▶ _Exercise directions_: Would you please write out only the lines running from the top of the listing through the one holding "- **不利于模块划分**，难点在于如何将客户需求划分为多个增量", exactly, with both ends kept and pictures left out?

%%

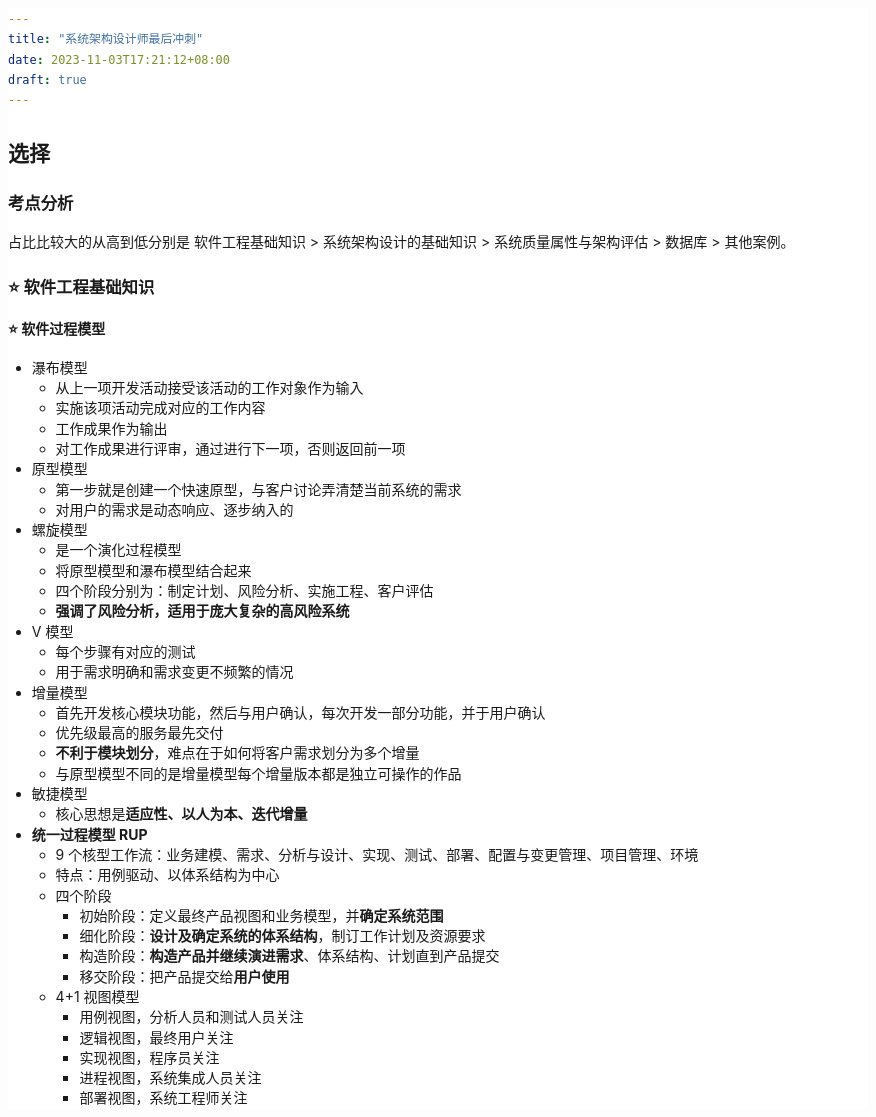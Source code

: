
 ```yaml
---
title: "系统架构设计师最后冲刺"
date: 2023-11-03T17:21:12+08:00
draft: true
---
```


## 选择

### 考点分析

占比比较大的从高到低分别是 软件工程基础知识 > 系统架构设计的基础知识 > 系统质量属性与架构评估 > 数据库 > 其他案例。

### ⭐ 软件工程基础知识

#### ⭐ 软件过程模型

- 瀑布模型
  - 从上一项开发活动接受该活动的工作对象作为输入
  - 实施该项活动完成对应的工作内容
  - 工作成果作为输出
  - 对工作成果进行评审，通过进行下一项，否则返回前一项
- 原型模型
  - 第一步就是创建一个快速原型，与客户讨论弄清楚当前系统的需求
  - 对用户的需求是动态响应、逐步纳入的
- 螺旋模型
  - 是一个演化过程模型
  - 将原型模型和瀑布模型结合起来
  - 四个阶段分别为：制定计划、风险分析、实施工程、客户评估
  - **强调了风险分析，适用于庞大复杂的高风险系统**
- V 模型
  - 每个步骤有对应的测试
  - 用于需求明确和需求变更不频繁的情况
- 增量模型
  - 首先开发核心模块功能，然后与用户确认，每次开发一部分功能，并于用户确认
  - 优先级最高的服务最先交付
  - **不利于模块划分**，难点在于如何将客户需求划分为多个增量
  - 与原型模型不同的是增量模型每个增量版本都是独立可操作的作品
- 敏捷模型
  - 核心思想是**适应性、以人为本、迭代增量**
- **统一过程模型 RUP**
  - 9 个核型工作流：业务建模、需求、分析与设计、实现、测试、部署、配置与变更管理、项目管理、环境
  - 特点：用例驱动、以体系结构为中心
  - 四个阶段
    - 初始阶段：定义最终产品视图和业务模型，并**确定系统范围**
    - 细化阶段：**设计及确定系统的体系结构**，制订工作计划及资源要求
    - 构造阶段：**构造产品并继续演进需求**、体系结构、计划直到产品提交
    - 移交阶段：把产品提交给**用户使用**
  - 4+1 视图模型
    - 用例视图，分析人员和测试人员关注
    - 逻辑视图，最终用户关注
    - 实现视图，程序员关注
    - 进程视图，系统集成人员关注
    - 部署视图，系统工程师关注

%%

▶ _Problem solution_:
Source code

:
 ```yaml
---
title: "系统架构设计师最后冲刺"
date: 2023-11-03T17:21:12+08:00
draft: true
---
```


## 选择

### 考点分析

占比比较大的从高到低分别是 软件工程基础知识 > 系统架构设计的基础知识 > 系统质量属性与架构评估 > 数据库 > 其他案例。

### ⭐ 软件工程基础知识

#### ⭐ 软件过程模型

- 瀑布模型
  - 从上一项开发活动接受该活动的工作对象作为输入
  - 实施该项活动完成对应的工作内容
  - 工作成果作为输出
  - 对工作成果进行评审，通过进行下一项，否则返回前一项
- 原型模型
  - 第一步就是创建一个快速原型，与客户讨论弄清楚当前系统的需求
  - 对用户的需求是动态响应、逐步纳入的
- 螺旋模型
  - 是一个演化过程模型
  - 将原型模型和瀑布模型结合起来
  - 四个阶段分别为：制定计划、风险分析、实施工程、客户评估
  - **强调了风险分析，适用于庞大复杂的高风险系统**
- V 模型
  - 每个步骤有对应的测试
  - 用于需求明确和需求变更不频繁的情况
- 增量模型
  - 首先开发核心模块功能，然后与用户确认，每次开发一部分功能，并于用户确认
  - 优先级最高的服务最先交付
  - **不利于模块划分**，难点在于如何将客户需求划分为多个增量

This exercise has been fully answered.